Wednesday, October 13, 2010

Making New Goals

I don't even know where to start, other than to say, "Man, I have really neglected my writing here."  It's true, I wish I could say, "I've been so busy!" or "Life sure has been hectic lately!"  It hasn't been.  At all.  Life has been normal and fine.  I've just been incredibly lazy about writing on this thing.

What I have been doing, however, is a lot of thinking after going to several doctor appointments and going through a three hour glucose test.  Turns out that despite dropping 60 points and my 3 month sugars actually going from 6.2 down to 5.0, my fasting glucose has gotten worse.  I asked my doctor how this is possible since March since I've gone down in weight, added exercise to my daily routine and improved my diet drastically and she says she doesn't know.

My therapist hinted it was something I was doing.  I think she might have insinuated that I've been cheating with my foods.  How is that possible?  I have been losing weight!  That kind of made me angry, but whatever.  I'm over it, because I know I haven't been.  Hell, since the 3 hour glucose test, and being put on another medication, I have swapped out foods to reduce my carb intake further so I can make sure I am eating my healthiest.

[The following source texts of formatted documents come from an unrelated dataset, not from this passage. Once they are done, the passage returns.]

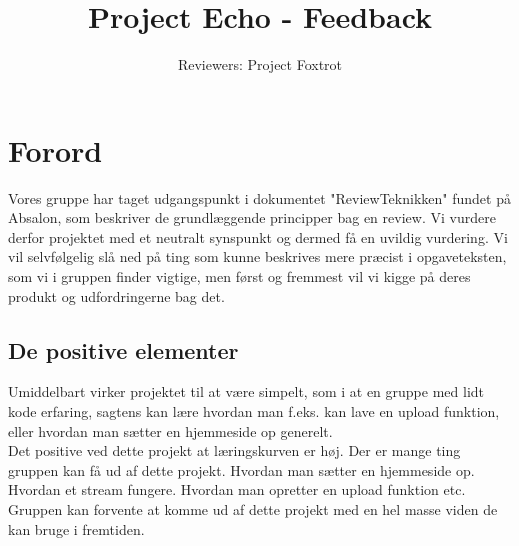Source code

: \documentclass[a4paper]{article}
\title{Project Echo - Feedback}
\author{Reviewers: Project Foxtrot}
\begin{document}
\maketitle
\section{Forord}
Vores gruppe har taget udgangspunkt i dokumentet "ReviewTeknikken" fundet på Absalon, som beskriver de grundlæggende principper bag en review. Vi vurdere derfor projektet med et neutralt synspunkt og dermed få en uvildig vurdering. 
Vi vil selvfølgelig slå ned på ting som kunne beskrives mere præcist i opgaveteksten, som vi i gruppen finder vigtige, men først og fremmest vil vi kigge på deres produkt og udfordringerne bag det.
\subsection{De positive elementer}
Umiddelbart virker projektet til at være simpelt, som i at en gruppe med lidt kode erfaring, sagtens kan lære hvordan man f.eks. kan lave en upload funktion, eller hvordan man sætter en hjemmeside op generelt. \\

Det positive ved dette projekt at læringskurven er høj. Der er mange ting gruppen kan få ud af dette projekt. Hvordan man sætter en hjemmeside op. Hvordan et stream fungere. Hvordan man opretter en upload funktion etc. Gruppen kan forvente at komme ud af dette projekt med en hel masse viden de kan bruge i fremtiden.
\end{document}
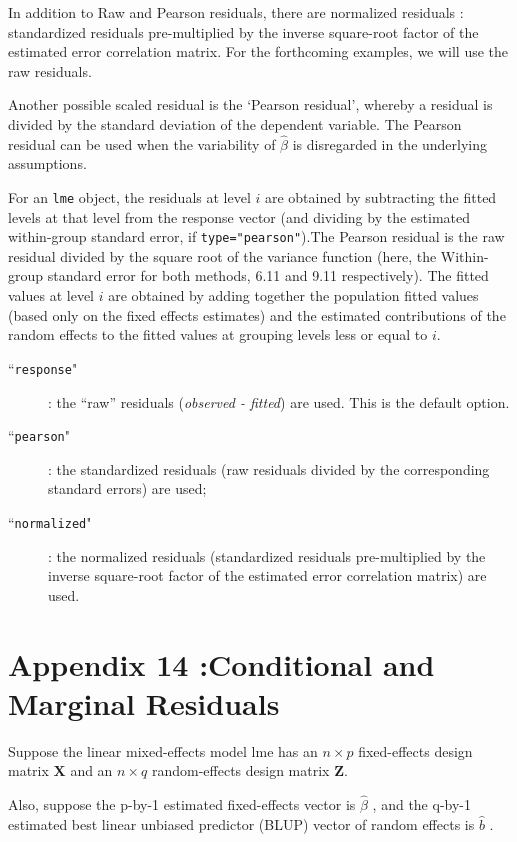 \documentclass[12pt, a4paper]{report}
\theoremstyle{plain}
\theoremstyle{definition}
\theoremstyle{remark}
\begin{document}
	In addition to Raw and Pearson residuals, there are normalized residuals : standardized residuals pre-multiplied by the inverse square-root factor of the estimated error correlation matrix. For the forthcoming examples, we will use the raw residuals.

	
	Another possible scaled residual is the  `Pearson residual', whereby a residual is divided by the standard deviation of the dependent variable. The Pearson residual can be used when the variability of $\hat{\beta}$ is disregarded in the underlying assumptions.
	
	For an \texttt{lme} object, the residuals at level $i$ are obtained by subtracting the fitted levels at that level from the response vector (and dividing by the estimated within-group standard error, if \texttt{type="pearson"}).The Pearson residual is the raw residual divided by the square root of the variance function (here, the Within-group standard error for both methods, 6.11 and 9.11 respectively). The fitted values at level $i$ are obtained by adding together the population fitted values (based only on the fixed effects estimates) and the estimated contributions of the random effects to the fitted values at grouping levels less or equal to $i$.
	
	\begin{description}
		\item[``\texttt{response}"]: the “raw” residuals (\textit{observed - fitted}) are used. This is the default option.
		\item[``\texttt{pearson}"]: the standardized residuals (raw residuals divided by the corresponding standard errors) are used; 
		\item[``\texttt{normalized}"]: the normalized residuals (standardized residuals pre-multiplied by the inverse square-root factor of the estimated error correlation matrix) are used.
	\end{description}


	\section*{Appendix 14 :Conditional and Marginal Residuals}
	
	Suppose the linear mixed-effects model lme has an $n \times p$ fixed-effects design matrix $\boldsymbol{X}$ and an $n \times q$ random-effects design matrix $\boldsymbol{Z}$. 
	
	Also, suppose the p-by-1 estimated fixed-effects vector is $\hat{\beta}$ , and the q-by-1 estimated best linear unbiased predictor (BLUP) 
	vector of random effects is $\hat{b}$ . 
	
\end{document}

Some of these things were instead of honey ham I've switched to baked ham, instead of honey wheat bread I've switched to whole wheat bread.  I don't use sugar anymore, but I wasn't using sugar anyway.  I switched to sugar substitute a while back.  I haven't drank sodas in who knows how long.  Not even diet sodas.  It's either water or crystal light.

But with these recent health issues, including the fact that I had that cellulitis problem for over a month requiring 2 antibiotics to combat (one cycle over three weeks long), I've come to a decision to go ahead with the gastric bypass surgery.  Though this decision was not made lightly and it was made with the help of my husband's input, I felt that in the end it was far better for my heath that I do this.

Today I had therapy with my cognitive behavioral therapist and we discussed this.  While she felt that my reasons for the decision were good, I wasn't where I needed to be to have the surgery.  I didn't agree with her and when she asked what time frame I was looking at for the surgery and I said the next three months, she definitely felt that I was pushing myself despite the fact that I haven't binged in so long I can't even remember and that I no longer over eat.

Honestly, I cried.  I was angry to hear this.  But I don't want to trip up after the surgery if I'm really not ready and hurt myself by binging.  So we're going to go ahead and continue to work on what we need to in therapy so I can get where I need to be so I can have a successful surgery and be healthy afterward.  That's what I want.

In the meantime, I'm going to go ahead and continue with my exercise, weight loss and eating healthy like nothing has changed.  There is no reason to give any of that up because that is a lifestyle change that I intend to keep forever.  Those all feel good anyway, and I like the way I feel with those changes.